[I *wish* I had been able to participate in the phone conference;
unfortunately I was stuck in another meeting...]
mjoel at netreon.com wrote:
> ...
> I argued about this for a while in the teleconference call. It seemed to
> me that the client needed to know when it got the end of the bytes of an
> event notification attributes group. It turns out that Get-Notifications
> with waiting requires the use of HTTP 1.1's chunking.
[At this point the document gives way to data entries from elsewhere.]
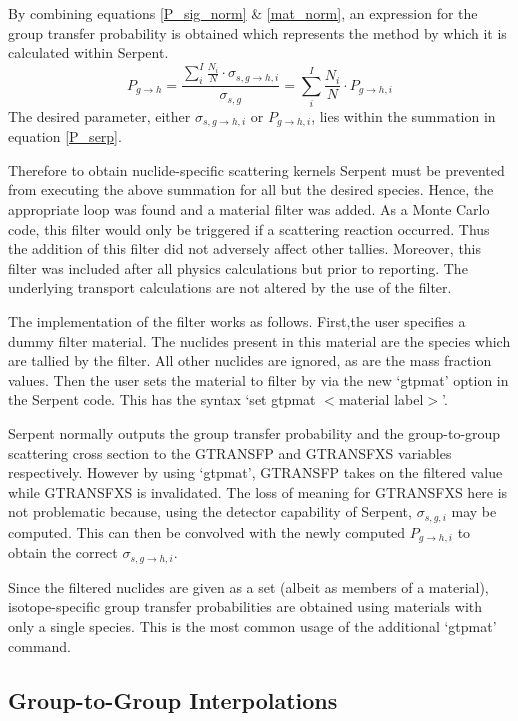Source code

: \documentclass{physor2012}
\begin{document}
By combining equations \ref{P_sig_norm} \& \ref{mat_norm}, an expression for the
group transfer probability is obtained which represents the method by which it
is calculated within Serpent.
\begin{equation}
\label{P_serp}
P_{g\to h} = \frac{\sum_i^I \frac{N_i}{N} \cdot \sigma_{s,g\to h,i}}{\sigma_{s,g}} 
           = \sum_i^I \frac{N_i}{N} \cdot P_{g\to h,i}
\end{equation}
The desired parameter, either $\sigma_{s,g\to h,i}$ or $P_{g\to h,i}$, lies within
the summation in equation \ref{P_serp}.

Therefore to obtain nuclide-specific scattering kernels Serpent must be prevented
from executing the above summation for all but the desired species.  Hence, the
appropriate loop was found and a material filter was added.  As a Monte Carlo code,
this filter would only be triggered if a scattering reaction occurred.  Thus the
addition of this filter did not adversely affect other tallies.  Moreover, this
filter was included after all physics calculations but prior to reporting.  The
underlying transport calculations are not altered by the use of the filter.

The implementation of the filter works as follows. First,the user specifies
a dummy filter material.  The nuclides present in this material are the species
which are tallied by the filter.  All other nuclides are ignored, as are the mass
fraction values.  Then the user sets the material to filter by via the new `gtpmat'
option in the Serpent code.  This has the syntax `set gtpmat $<$material label$>$'.

Serpent normally outputs the group transfer probability and the group-to-group
scattering cross section to the GTRANSFP and GTRANSFXS variables respectively.
However by using `gtpmat', GTRANSFP takes on the filtered value while GTRANSFXS
is invalidated.  The loss of meaning for GTRANSFXS here is not problematic
because, using the detector capability of Serpent, $\sigma_{s,g,i}$ may be computed.
This can then be convolved with the newly computed $P_{g\to h,i}$ to obtain
the correct $\sigma_{s,g\to h,i}$.

Since the filtered nuclides are given as a set (albeit as members of a material),
isotope-specific group transfer probabilities are obtained using materials with
only a single species.  This is the most common usage of the additional `gtpmat'
command.

\subsection{Group-to-Group Interpolations}
\end{document}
Each returned chunk
> will contain 1 or more event notification attributes groups (although I
> expect that for most implementations it will only be 1).
OK, this needs to be explicitly spelled out in the spec - some
implementations (CUPS included) will buffer a certain amount of data
(for CUPS it is 64k) and if the attributes in the buffer exceed the
size of the buffer, you have to write a chunk containing the data
so far and then continue filling the buffer with more data.
This could potentially mean that event notifications could end up in
multiple chunks, so the spec should specify that event notifications
cannot span multiple chunks, and maybe set a maximum size for the
notification data...
> ...
> notify-get-interval attribute, and an end-of-attributes-tag. Any function
> that does encoding must now be told if it should build a complete reply, a
> first chunk, an intermediate chunk, or a last chunk. On the client, when
> it issues Get-Notifications with waiting, it needs to be prepared to
> receive the HTTP chunks.
As long as the boundaries of each event are clearly delineated, the
client implementation shouldn't be too bad. The server, on the other
hand, will be more difficult to implement...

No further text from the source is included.